Updated Monday, June 19, 2023 – 09:12

59.1% voted in favor of the new law that will force the country to drastically reduce its dependence on imported oil and gas

Supporters of the bill on climate change throw confetti, in Bern, Switzerland.ALESSANDRO DELLA VALLE | PA

The Swiss voted this Sunday in a referendum in favor of the objective of carbon neutrality in 2050, in a country that is accusing the impact of global warming in the melting of its glaciers.

According to the final results, a 59.1% of voters were in favor of the new law, than forcing the country to drastically reduce your dependency of the import of oil and gas.

The new norm also implies betting on the development of more ecological and self-produced alternatives.

In a second referendum, citizens also supported 78.5% of establishing a 15% tax on large multinational companiesaccording to the first exit polls.

The participation rate in both referendums was around 42%.

Recent polls had shown strong support for the carbon neutrality proposal, despite warnings from the right-wing Swiss People’s Party (UDC) that such a law could harm the economy.

Defenders of the “Federal Law on Climate Protection Goals, Innovation and Strengthening of Energy Security” argued instead that the legislation was necessary to guarantee energy security.

They also argued that it would help address the impact of climate change, evidenced by the dramatic melting of glaciers in the Swiss Alpswhich have lost a third of their volume between 2001 and 2022.

Leading Swiss glaciologist Matthias Huss, who monitors glacier decline, praised the “strong signal” sent by the result in a tweet and said he was “very pleased that climate science’s arguments have been heard.”

Alternatives to oil and gas

Switzerland imports about three quarters of its energy, including all of its oil and natural gas.

Concern over the country’s dependence on external energies increase after the Russian invasion of Ukraine.

At first, climate activists pushed for a complete ban on oil and gas consumption by 2050 in Switzerland.

But the government produced a counteroption that discarded that prohibition and included some elements of the original initiative.

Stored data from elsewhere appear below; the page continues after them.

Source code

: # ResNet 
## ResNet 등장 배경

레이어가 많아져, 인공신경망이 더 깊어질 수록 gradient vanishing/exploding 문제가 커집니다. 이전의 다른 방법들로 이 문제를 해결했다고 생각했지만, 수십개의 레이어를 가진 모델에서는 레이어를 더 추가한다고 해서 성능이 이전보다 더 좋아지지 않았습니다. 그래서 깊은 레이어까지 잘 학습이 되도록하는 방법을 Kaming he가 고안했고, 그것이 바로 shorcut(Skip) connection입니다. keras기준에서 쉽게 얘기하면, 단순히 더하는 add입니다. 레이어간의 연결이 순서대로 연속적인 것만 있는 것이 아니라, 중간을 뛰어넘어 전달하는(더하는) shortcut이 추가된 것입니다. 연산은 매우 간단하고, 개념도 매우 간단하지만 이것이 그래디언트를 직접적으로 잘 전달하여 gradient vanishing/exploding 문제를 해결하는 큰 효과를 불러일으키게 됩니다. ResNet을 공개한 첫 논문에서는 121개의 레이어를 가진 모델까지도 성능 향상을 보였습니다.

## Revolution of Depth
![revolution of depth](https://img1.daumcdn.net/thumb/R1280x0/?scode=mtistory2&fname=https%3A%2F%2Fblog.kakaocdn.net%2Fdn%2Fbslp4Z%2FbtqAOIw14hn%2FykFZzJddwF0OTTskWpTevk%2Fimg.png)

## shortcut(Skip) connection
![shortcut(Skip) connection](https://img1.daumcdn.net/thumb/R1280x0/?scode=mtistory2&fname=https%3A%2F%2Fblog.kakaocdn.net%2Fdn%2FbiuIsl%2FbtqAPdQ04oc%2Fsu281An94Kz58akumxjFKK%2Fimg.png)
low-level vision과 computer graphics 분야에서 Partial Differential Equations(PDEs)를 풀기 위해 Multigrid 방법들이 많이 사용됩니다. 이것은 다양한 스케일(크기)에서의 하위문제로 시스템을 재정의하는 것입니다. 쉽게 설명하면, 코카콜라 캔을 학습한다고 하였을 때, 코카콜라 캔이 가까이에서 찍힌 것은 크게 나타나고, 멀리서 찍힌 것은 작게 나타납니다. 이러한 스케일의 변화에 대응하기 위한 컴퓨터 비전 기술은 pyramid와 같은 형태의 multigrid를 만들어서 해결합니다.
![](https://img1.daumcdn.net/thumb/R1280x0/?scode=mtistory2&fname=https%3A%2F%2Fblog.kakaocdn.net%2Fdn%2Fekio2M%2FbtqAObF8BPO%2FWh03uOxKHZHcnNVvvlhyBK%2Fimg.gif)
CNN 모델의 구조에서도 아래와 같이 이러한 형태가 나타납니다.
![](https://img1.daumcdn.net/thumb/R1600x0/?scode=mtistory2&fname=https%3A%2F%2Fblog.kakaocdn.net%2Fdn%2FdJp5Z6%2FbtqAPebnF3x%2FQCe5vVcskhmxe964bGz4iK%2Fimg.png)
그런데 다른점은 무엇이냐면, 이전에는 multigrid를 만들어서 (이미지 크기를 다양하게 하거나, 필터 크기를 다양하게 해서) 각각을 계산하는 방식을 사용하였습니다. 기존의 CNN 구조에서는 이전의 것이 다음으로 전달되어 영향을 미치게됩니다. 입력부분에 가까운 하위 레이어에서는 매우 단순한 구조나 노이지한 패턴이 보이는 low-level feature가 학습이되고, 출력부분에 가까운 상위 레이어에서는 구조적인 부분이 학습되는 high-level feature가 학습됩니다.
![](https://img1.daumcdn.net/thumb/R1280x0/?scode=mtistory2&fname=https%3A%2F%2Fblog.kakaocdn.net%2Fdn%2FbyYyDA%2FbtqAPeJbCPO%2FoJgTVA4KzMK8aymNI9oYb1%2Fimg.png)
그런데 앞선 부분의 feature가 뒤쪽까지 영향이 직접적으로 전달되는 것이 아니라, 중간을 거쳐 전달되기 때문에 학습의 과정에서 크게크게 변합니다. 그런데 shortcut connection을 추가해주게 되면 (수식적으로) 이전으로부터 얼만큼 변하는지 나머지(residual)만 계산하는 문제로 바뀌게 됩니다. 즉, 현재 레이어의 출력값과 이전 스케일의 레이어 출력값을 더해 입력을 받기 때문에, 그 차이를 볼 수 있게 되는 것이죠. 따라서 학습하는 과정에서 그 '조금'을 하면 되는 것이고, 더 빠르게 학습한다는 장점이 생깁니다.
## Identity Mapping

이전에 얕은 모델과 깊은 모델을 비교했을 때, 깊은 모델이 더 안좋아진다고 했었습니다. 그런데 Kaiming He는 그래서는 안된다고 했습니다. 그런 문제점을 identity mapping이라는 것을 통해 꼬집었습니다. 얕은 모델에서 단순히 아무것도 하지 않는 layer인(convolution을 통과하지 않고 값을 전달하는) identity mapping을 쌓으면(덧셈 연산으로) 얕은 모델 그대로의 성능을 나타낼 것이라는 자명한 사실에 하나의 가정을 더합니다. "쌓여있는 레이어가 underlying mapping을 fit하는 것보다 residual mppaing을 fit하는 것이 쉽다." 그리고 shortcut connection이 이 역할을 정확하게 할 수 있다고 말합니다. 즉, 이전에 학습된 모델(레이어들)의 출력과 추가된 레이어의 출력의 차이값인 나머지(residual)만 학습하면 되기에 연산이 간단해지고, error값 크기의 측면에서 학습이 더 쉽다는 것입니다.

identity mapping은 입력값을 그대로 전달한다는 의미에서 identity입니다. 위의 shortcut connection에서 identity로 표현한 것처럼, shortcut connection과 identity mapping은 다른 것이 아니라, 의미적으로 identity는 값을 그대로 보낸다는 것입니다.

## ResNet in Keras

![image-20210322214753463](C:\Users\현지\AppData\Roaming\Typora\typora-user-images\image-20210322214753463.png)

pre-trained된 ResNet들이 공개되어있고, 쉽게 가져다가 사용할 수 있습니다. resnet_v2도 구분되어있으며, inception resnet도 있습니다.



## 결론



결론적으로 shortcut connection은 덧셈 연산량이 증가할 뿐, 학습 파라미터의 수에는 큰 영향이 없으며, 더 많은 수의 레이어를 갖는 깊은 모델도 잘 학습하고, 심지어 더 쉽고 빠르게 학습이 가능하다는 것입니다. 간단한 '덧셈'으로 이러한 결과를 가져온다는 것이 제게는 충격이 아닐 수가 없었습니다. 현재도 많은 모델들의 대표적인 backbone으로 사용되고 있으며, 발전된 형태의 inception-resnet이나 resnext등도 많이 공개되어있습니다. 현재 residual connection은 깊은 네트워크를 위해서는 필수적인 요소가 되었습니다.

Specifically, the text proposes financial support of 2 billion Swiss francs (USD 2.2 billion) over a decade to promote the replacement of gas or petroleum gas with climate-friendly alternatives, as well as helping companies move toward green innovations.

Almost all the major parties supported the project, with the exception of the UDC, the largest in the country.

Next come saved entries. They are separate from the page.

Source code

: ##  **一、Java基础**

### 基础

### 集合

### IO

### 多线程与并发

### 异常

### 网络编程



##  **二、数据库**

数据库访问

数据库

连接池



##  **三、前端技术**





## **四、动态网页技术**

Electoral poster, in Lausanne.FABRICE COFFRINI | AFP

UDC leader Marco Chiesa called the project “utopian” and warned that it would have “no impact” on the global climate and increase electricity prices.

The group, which two years ago managed to block a similar law that would have curbed greenhouse gas emissions, also noted that support for the new law was mixed.

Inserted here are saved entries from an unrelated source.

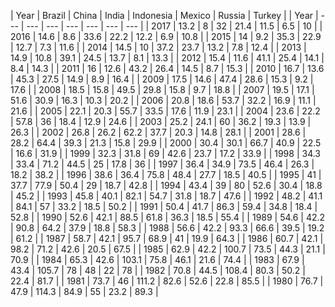 | Year | Brazil | China | India | Indonesia | Mexico | Russia | Turkey |
| Year | --- | --- | --- | --- | --- | --- | --- |
| 2017 | 13.2 | 8 | 32 | 21.4 | 11.5 | 6.5 | 10 |
| 2016 | 14.6 | 8.6 | 33.6 | 22.2 | 12.2 | 6.9 | 10.8 |
| 2015 | 14 | 9.2 | 35.3 | 22.9 | 12.7 | 7.3 | 11.6 |
| 2014 | 14.5 | 10 | 37.2 | 23.7 | 13.2 | 7.8 | 12.4 |
| 2013 | 14.9 | 10.8 | 39.1 | 24.5 | 13.7 | 8.1 | 13.3 |
| 2012 | 15.4 | 11.6 | 41.1 | 25.4 | 14.1 | 8.4 | 14.3 |
| 2011 | 16 | 12.6 | 43.2 | 26.4 | 14.5 | 8.7 | 15.3 |
| 2010 | 16.7 | 13.6 | 45.3 | 27.5 | 14.9 | 8.9 | 16.4 |
| 2009 | 17.5 | 14.6 | 47.4 | 28.6 | 15.3 | 9.2 | 17.6 |
| 2008 | 18.5 | 15.8 | 49.5 | 29.8 | 15.8 | 9.7 | 18.8 |
| 2007 | 19.5 | 17.1 | 51.6 | 30.9 | 16.3 | 10.3 | 20.2 |
| 2006 | 20.8 | 18.6 | 53.7 | 32.2 | 16.9 | 11.1 | 21.6 |
| 2005 | 22.1 | 20.3 | 55.7 | 33.5 | 17.6 | 11.9 | 23.1 |
| 2004 | 23.6 | 22.2 | 57.8 | 36 | 18.4 | 12.9 | 24.6 |
| 2003 | 25.2 | 24.1 | 60 | 36.2 | 19.3 | 13.9 | 26.3 |
| 2002 | 26.8 | 26.2 | 62.2 | 37.7 | 20.3 | 14.8 | 28.1 |
| 2001 | 28.6 | 28.2 | 64.4 | 39.3 | 21.3 | 15.8 | 29.9 |
| 2000 | 30.4 | 30.1 | 66.7 | 40.9 | 22.5 | 16.6 | 31.9 |
| 1999 | 32.3 | 31.8 | 69 | 42.6 | 23.7 | 17.2 | 33.9 |
| 1998 | 34.3 | 33.4 | 71.2 | 44.5 | 25 | 17.8 | 36 |
| 1997 | 36.4 | 34.9 | 73.5 | 46.4 | 26.3 | 18.2 | 38.2 |
| 1996 | 38.6 | 36.4 | 75.8 | 48.4 | 27.7 | 18.5 | 40.5 |
| 1995 | 41 | 37.7 | 77.9 | 50.4 | 29 | 18.7 | 42.8 |
| 1994 | 43.4 | 39 | 80 | 52.6 | 30.4 | 18.8 | 45.2 |
| 1993 | 45.8 | 40.1 | 82.1 | 54.7 | 31.8 | 18.7 | 47.6 |
| 1992 | 48.2 | 41.1 | 84.1 | 57 | 33.2 | 18.5 | 50.2 |
| 1991 | 50.4 | 41.7 | 86.3 | 59.4 | 34.8 | 18.4 | 52.8 |
| 1990 | 52.6 | 42.1 | 88.5 | 61.8 | 36.3 | 18.5 | 55.4 |
| 1989 | 54.6 | 42.2 | 90.8 | 64.2 | 37.9 | 18.8 | 58.3 |
| 1988 | 56.6 | 42.2 | 93.3 | 66.6 | 39.5 | 19.2 | 61.2 |
| 1987 | 58.7 | 42.1 | 95.7 | 68.9 | 41 | 19.9 | 64.3 |
| 1986 | 60.7 | 42.1 | 98.2 | 71.2 | 42.6 | 20.5 | 67.5 |
| 1985 | 62.9 | 42.2 | 100.7 | 73.5 | 44.3 | 21.1 | 70.9 |
| 1984 | 65.3 | 42.6 | 103.1 | 75.8 | 46.1 | 21.6 | 74.4 |
| 1983 | 67.9 | 43.4 | 105.7 | 78 | 48 | 22 | 78 |
| 1982 | 70.8 | 44.5 | 108.4 | 80.3 | 50.2 | 22.4 | 81.7 |
| 1981 | 73.7 | 46 | 111.2 | 82.6 | 52.6 | 22.8 | 85.5 |
| 1980 | 76.7 | 47.9 | 114.3 | 84.9 | 55 | 23.2 | 89.3 |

In rural regions, seven of the 26 cantons voted against, in a context of concern about the arrival of wind power and the impact of reduced access to fossil fuels on mobility.

Meanwhile, support was especially strong in urban areas like Geneva, where nearly 75% of voters backed the law.

corporate taxes

The Swiss also voted on Sunday for an increase in the corporate tax.

The new legislation makes it possible to modify the constitution so that Switzerland is part of an international agreement headed by the Organization for Economic Cooperation and Development (OECD).

The pact seeks to introduce a minimum global tax of 15% to multinational corporations.

The idea is to impose the new tax on all companies based in Switzerland that have a turnover of more than 800 million dollars a year.

Until now, many of the 26 Swiss cantons have some of the lowest corporate tax rates in the world, which they considered necessary to attract companies given the high wages in the country.

The Swiss government will impose the new rate next year and calculates that it will generate between 1,000 and 2,500 million francs in the first year.